Monday, March 13, 2017

Death

A few weeks back, on a lazy Saturday evening in Hyderabad, the out of sync beatings of drums brought me to my balcony on the fourth floor. On the road below me was a procession. A procession of about a dozen men, dancing to the discordant and incongruous thrashing on dead skin stretched around the hollow of wood, as they led a white clad body to its pyre. Cheap flowers adorned the body that lay motionless on the makeshift bamboo stretcher, the weight of death borne by four men in their damp loins. Petals of flowers were thrown into the air as the dancers screamed and celebrated death, the petals making a slow, gliding descend to be strewn on the hot tarmac. What were they celebrating? Death? Or the life after death?

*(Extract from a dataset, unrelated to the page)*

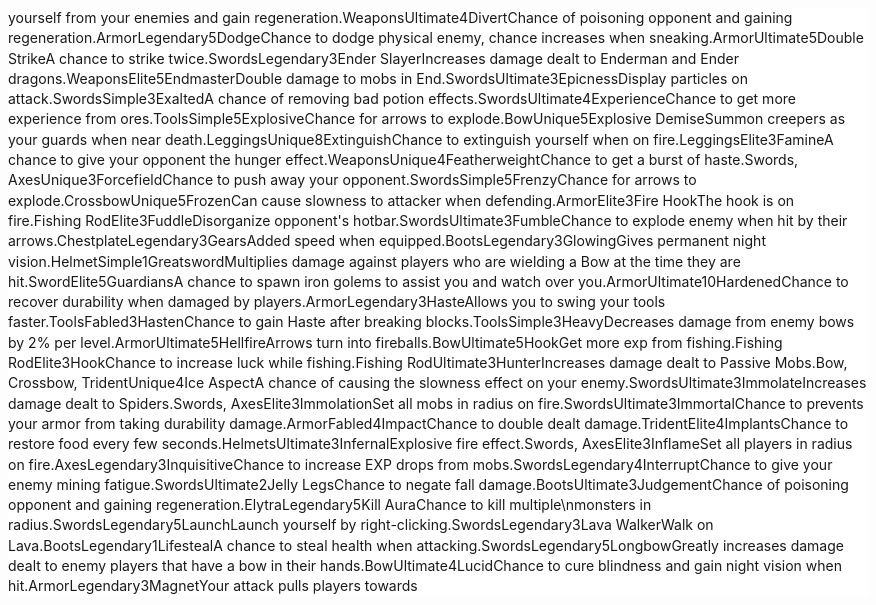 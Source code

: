 yourself from your enemies and gain regeneration.</td><td>Weapons</td><td>Ultimate</td><td>4</td></tr><tr><td>Divert</td><td>Chance of poisoning opponent and gaining regeneration.</td><td>Armor</td><td>Legendary</td><td>5</td></tr><tr><td>Dodge</td><td>Chance to dodge physical enemy, chance increases when sneaking.</td><td>Armor</td><td>Ultimate</td><td>5</td></tr><tr><td>Double Strike</td><td>A chance to strike twice.</td><td>Swords</td><td>Legendary</td><td>3</td></tr><tr><td>Ender Slayer</td><td>Increases damage dealt to Enderman and Ender dragons.</td><td>Weapons</td><td>Elite</td><td>5</td></tr><tr><td>Endmaster</td><td>Double damage to mobs in End.</td><td>Swords</td><td>Ultimate</td><td>3</td></tr><tr><td>Epicness</td><td>Display particles on attack.</td><td>Swords</td><td>Simple</td><td>3</td></tr><tr><td>Exalted</td><td>A chance of removing bad potion effects.</td><td>Swords</td><td>Ultimate</td><td>4</td></tr><tr><td>Experience</td><td>Chance to get more experience from ores.</td><td>Tools</td><td>Simple</td><td>5</td></tr><tr><td>Explosive</td><td>Chance for arrows to explode.</td><td>Bow</td><td>Unique</td><td>5</td></tr><tr><td>Explosive Demise</td><td>Summon creepers as your guards when near death.</td><td>Leggings</td><td>Unique</td><td>8</td></tr><tr><td>Extinguish</td><td>Chance to extinguish yourself when on fire.</td><td>Leggings</td><td>Elite</td><td>3</td></tr><tr><td>Famine</td><td>A chance to give your opponent the hunger effect.</td><td>Weapons</td><td>Unique</td><td>4</td></tr><tr><td>Featherweight</td><td>Chance to get a burst of haste.</td><td>Swords, Axes</td><td>Unique</td><td>3</td></tr><tr><td>Forcefield</td><td>Chance to push away your opponent.</td><td>Swords</td><td>Simple</td><td>5</td></tr><tr><td>Frenzy</td><td>Chance for arrows to explode.</td><td>Crossbow</td><td>Unique</td><td>5</td></tr><tr><td>Frozen</td><td>Can cause slowness to attacker when defending.</td><td>Armor</td><td>Elite</td><td>3</td></tr><tr><td>Fire Hook</td><td>The hook is on fire.</td><td>Fishing Rod</td><td>Elite</td><td>3</td></tr><tr><td>Fuddle</td><td>Disorganize opponent's hotbar.</td><td>Swords</td><td>Ultimate</td><td>3</td></tr><tr><td>Fumble</td><td>Chance to explode enemy when hit by their arrows.</td><td>Chestplate</td><td>Legendary</td><td>3</td></tr><tr><td>Gears</td><td>Added speed when equipped.</td><td>Boots</td><td>Legendary</td><td>3</td></tr><tr><td>Glowing</td><td>Gives permanent night vision.</td><td>Helmet</td><td>Simple</td><td>1</td></tr><tr><td>Greatsword</td><td>Multiplies damage against players who are wielding a Bow at the time they are hit.</td><td>Sword</td><td>Elite</td><td>5</td></tr><tr><td>Guardians</td><td>A chance to spawn iron golems to assist you and watch over you.</td><td>Armor</td><td>Ultimate</td><td>10</td></tr><tr><td>Hardened</td><td>Chance to recover durability when damaged by players.</td><td>Armor</td><td>Legendary</td><td>3</td></tr><tr><td>Haste</td><td>Allows you to swing your tools faster.</td><td>Tools</td><td>Fabled</td><td>3</td></tr><tr><td>Hasten</td><td>Chance to gain Haste after breaking blocks.</td><td>Tools</td><td>Simple</td><td>3</td></tr><tr><td>Heavy</td><td>Decreases damage from enemy bows by 2% per level.</td><td>Armor</td><td>Ultimate</td><td>5</td></tr><tr><td>Hellfire</td><td>Arrows turn into fireballs.</td><td>Bow</td><td>Ultimate</td><td>5</td></tr><tr><td>Hook</td><td>Get more exp from fishing.</td><td>Fishing Rod</td><td>Elite</td><td>3</td></tr><tr><td>Hook</td><td>Chance to increase luck while fishing.</td><td>Fishing Rod</td><td>Ultimate</td><td>3</td></tr><tr><td>Hunter</td><td>Increases damage dealt to Passive Mobs.</td><td>Bow, Crossbow, Trident</td><td>Unique</td><td>4</td></tr><tr><td>Ice Aspect</td><td>A chance of causing the slowness effect on your enemy.</td><td>Swords</td><td>Ultimate</td><td>3</td></tr><tr><td>Immolate</td><td>Increases damage dealt to Spiders.</td><td>Swords, Axes</td><td>Elite</td><td>3</td></tr><tr><td>Immolation</td><td>Set all mobs in radius on fire.</td><td>Swords</td><td>Ultimate</td><td>3</td></tr><tr><td>Immortal</td><td>Chance to prevents your armor from taking durability damage.</td><td>Armor</td><td>Fabled</td><td>4</td></tr><tr><td>Impact</td><td>Chance to double dealt damage.</td><td>Trident</td><td>Elite</td><td>4</td></tr><tr><td>Implants</td><td>Chance to restore food every few seconds.</td><td>Helmets</td><td>Ultimate</td><td>3</td></tr><tr><td>Infernal</td><td>Explosive fire effect.</td><td>Swords, Axes</td><td>Elite</td><td>3</td></tr><tr><td>Inflame</td><td>Set all players in radius on fire.</td><td>Axes</td><td>Legendary</td><td>3</td></tr><tr><td>Inquisitive</td><td>Chance to increase EXP drops from mobs.</td><td>Swords</td><td>Legendary</td><td>4</td></tr><tr><td>Interrupt</td><td>Chance to give your enemy mining fatigue.</td><td>Swords</td><td>Ultimate</td><td>2</td></tr><tr><td>Jelly Legs</td><td>Chance to negate fall damage.</td><td>Boots</td><td>Ultimate</td><td>3</td></tr><tr><td>Judgement</td><td>Chance of poisoning opponent and gaining regeneration.</td><td>Elytra</td><td>Legendary</td><td>5</td></tr><tr><td>Kill Aura</td><td>Chance to kill multiple\nmonsters in radius.</td><td>Swords</td><td>Legendary</td><td>5</td></tr><tr><td>Launch</td><td>Launch yourself by right-clicking.</td><td>Swords</td><td>Legendary</td><td>3</td></tr><tr><td>Lava Walker</td><td>Walk on Lava.</td><td>Boots</td><td>Legendary</td><td>1</td></tr><tr><td>Lifesteal</td><td>A chance to steal health when attacking.</td><td>Swords</td><td>Legendary</td><td>5</td></tr><tr><td>Longbow</td><td>Greatly increases damage dealt to enemy players that have a bow in their hands.</td><td>Bow</td><td>Ultimate</td><td>4</td></tr><tr><td>Lucid</td><td>Chance to cure blindness and gain night vision when hit.</td><td>Armor</td><td>Legendary</td><td>3</td></tr><tr><td>Magnet</td><td>Your attack pulls players towards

It brought back thoughts of Rudaalis in the havelis of Rajasthan. Clad in black skirts and cholis, face covered by black duppattas, they would wail and beat their bossoms out as they mourned for a loss that wasn't theirs. As they stripped the newly widowed woman of her jewels, and reduced the vermilion on her forehead to a distant smear, did they feel grief? Did they feel for the woman who was going to be shunned from public life for the rest of her life? What do they feel? Sadness? Sympathy? Empathy? Joy?

Simultaneously, it brought thoughts of death. How do I feel about death? Scared? If it is fear that we feel about death, what do we fear more - one's own death or the death of a loved one?

I watched as the drums faded away into the evening sun as a pyre somewhere far was readying itself to embrace death and burn itself to a handful of ashes.